__WHAT IS EXPECTED__: Each line in the data holding "Jacobian" should be listed.

Segment Start: THE DATA

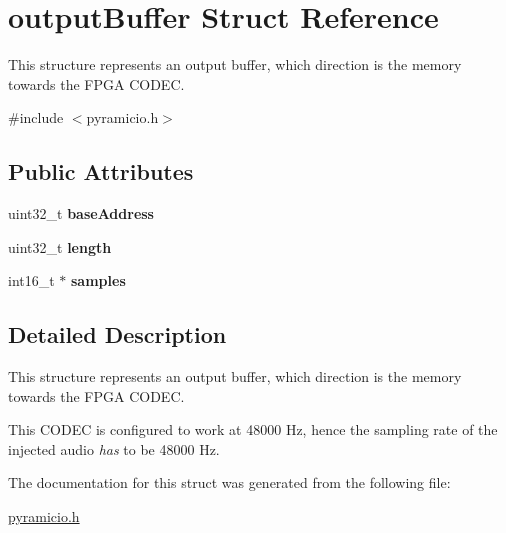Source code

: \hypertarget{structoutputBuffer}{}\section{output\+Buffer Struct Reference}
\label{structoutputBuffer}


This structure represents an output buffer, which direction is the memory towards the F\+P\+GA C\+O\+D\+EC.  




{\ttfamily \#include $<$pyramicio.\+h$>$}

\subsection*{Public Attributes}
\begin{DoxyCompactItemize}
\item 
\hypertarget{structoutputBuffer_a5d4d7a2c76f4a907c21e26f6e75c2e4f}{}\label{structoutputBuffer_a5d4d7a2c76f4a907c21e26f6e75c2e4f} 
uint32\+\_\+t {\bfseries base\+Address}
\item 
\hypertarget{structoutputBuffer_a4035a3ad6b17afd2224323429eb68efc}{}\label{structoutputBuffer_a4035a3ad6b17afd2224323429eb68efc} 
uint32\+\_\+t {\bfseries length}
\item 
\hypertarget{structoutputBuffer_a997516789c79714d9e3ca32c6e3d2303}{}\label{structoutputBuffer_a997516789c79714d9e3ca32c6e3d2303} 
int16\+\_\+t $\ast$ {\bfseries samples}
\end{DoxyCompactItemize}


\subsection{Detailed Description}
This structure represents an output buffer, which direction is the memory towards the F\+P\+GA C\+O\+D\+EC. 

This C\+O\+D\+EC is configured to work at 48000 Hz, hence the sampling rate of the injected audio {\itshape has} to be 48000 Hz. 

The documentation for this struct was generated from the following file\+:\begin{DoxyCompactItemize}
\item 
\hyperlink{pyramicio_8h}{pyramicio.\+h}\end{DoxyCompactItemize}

Segment End: THE DATA
Segment Start: THE DATA

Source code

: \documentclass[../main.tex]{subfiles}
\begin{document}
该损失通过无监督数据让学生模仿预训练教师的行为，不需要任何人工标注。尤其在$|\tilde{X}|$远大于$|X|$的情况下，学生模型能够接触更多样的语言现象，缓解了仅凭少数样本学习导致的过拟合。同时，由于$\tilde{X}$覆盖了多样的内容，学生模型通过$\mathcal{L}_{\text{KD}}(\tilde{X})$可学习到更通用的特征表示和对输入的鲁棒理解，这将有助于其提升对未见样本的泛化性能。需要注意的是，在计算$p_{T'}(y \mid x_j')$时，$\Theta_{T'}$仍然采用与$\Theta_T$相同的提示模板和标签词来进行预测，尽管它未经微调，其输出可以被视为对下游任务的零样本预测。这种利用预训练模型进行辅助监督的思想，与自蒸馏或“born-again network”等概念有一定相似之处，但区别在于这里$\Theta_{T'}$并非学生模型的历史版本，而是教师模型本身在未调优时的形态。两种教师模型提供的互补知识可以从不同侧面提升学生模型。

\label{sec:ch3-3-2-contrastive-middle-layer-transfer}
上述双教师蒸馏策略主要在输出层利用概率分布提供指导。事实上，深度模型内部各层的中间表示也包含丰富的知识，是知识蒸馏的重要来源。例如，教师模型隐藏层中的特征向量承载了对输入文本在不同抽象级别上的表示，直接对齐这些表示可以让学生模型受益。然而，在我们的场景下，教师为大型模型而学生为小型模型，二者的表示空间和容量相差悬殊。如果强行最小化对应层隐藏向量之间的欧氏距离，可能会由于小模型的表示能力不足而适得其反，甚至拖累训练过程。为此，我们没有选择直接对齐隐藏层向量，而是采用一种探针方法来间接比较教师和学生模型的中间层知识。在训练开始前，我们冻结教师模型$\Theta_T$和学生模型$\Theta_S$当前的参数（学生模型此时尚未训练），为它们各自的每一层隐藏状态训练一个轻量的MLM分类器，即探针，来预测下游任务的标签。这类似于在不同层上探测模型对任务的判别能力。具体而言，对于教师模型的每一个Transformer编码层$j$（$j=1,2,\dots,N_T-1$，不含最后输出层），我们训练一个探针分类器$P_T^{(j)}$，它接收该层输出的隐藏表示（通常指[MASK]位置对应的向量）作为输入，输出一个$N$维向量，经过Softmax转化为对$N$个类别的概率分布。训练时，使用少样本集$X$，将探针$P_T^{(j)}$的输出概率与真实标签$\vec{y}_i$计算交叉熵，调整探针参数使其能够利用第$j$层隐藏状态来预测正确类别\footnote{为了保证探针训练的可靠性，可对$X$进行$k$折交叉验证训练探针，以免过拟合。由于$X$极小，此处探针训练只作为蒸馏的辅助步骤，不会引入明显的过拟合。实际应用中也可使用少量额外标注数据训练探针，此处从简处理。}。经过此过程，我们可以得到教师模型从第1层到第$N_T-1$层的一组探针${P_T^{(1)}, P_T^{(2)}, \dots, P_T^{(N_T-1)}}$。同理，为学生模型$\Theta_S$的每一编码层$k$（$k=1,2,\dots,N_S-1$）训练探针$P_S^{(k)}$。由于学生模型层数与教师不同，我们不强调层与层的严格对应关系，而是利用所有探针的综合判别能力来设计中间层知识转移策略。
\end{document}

Segment End: THE DATA
Segment Start: THE DATA

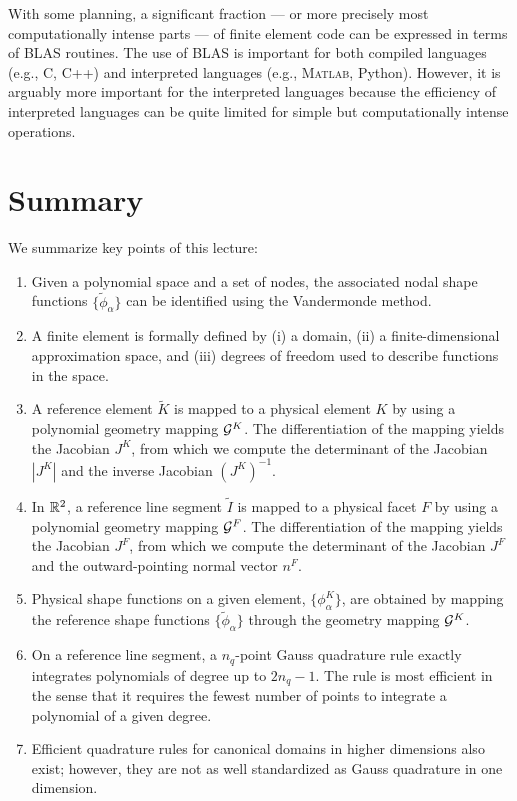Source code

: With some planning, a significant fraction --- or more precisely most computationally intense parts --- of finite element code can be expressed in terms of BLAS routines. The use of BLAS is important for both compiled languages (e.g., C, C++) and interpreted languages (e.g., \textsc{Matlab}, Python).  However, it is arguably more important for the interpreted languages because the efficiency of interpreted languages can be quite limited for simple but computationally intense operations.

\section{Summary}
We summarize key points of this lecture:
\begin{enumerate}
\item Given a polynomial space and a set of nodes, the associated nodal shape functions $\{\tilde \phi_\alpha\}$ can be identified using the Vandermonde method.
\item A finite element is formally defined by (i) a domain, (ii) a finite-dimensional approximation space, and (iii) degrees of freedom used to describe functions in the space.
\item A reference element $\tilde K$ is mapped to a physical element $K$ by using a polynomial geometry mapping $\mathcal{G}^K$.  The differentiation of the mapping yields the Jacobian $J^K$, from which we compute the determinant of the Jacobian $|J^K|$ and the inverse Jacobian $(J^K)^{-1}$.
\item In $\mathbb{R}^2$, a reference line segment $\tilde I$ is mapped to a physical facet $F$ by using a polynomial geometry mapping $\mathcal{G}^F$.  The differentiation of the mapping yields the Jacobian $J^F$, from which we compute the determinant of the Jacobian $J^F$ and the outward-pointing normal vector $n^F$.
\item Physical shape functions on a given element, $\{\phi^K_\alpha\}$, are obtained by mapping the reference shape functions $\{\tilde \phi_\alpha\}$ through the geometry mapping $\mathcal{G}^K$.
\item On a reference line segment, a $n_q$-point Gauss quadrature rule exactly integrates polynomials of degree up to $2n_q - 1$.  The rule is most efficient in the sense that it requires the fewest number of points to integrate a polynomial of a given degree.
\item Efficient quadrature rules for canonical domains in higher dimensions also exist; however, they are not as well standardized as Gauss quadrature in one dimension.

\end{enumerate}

Segment End: THE DATA

__RESPONSE FOR THIS EXERCISE__:
\item A reference element $\tilde K$ is mapped to a physical element $K$ by using a polynomial geometry mapping $\mathcal{G}^K$.  The differentiation of the mapping yields the Jacobian $J^K$, from which we compute the determinant of the Jacobian $|J^K|$ and the inverse Jacobian $(J^K)^{-1}$.
\item In $\mathbb{R}^2$, a reference line segment $\tilde I$ is mapped to a physical facet $F$ by using a polynomial geometry mapping $\mathcal{G}^F$.  The differentiation of the mapping yields the Jacobian $J^F$, from which we compute the determinant of the Jacobian $J^F$ and the outward-pointing normal vector $n^F$.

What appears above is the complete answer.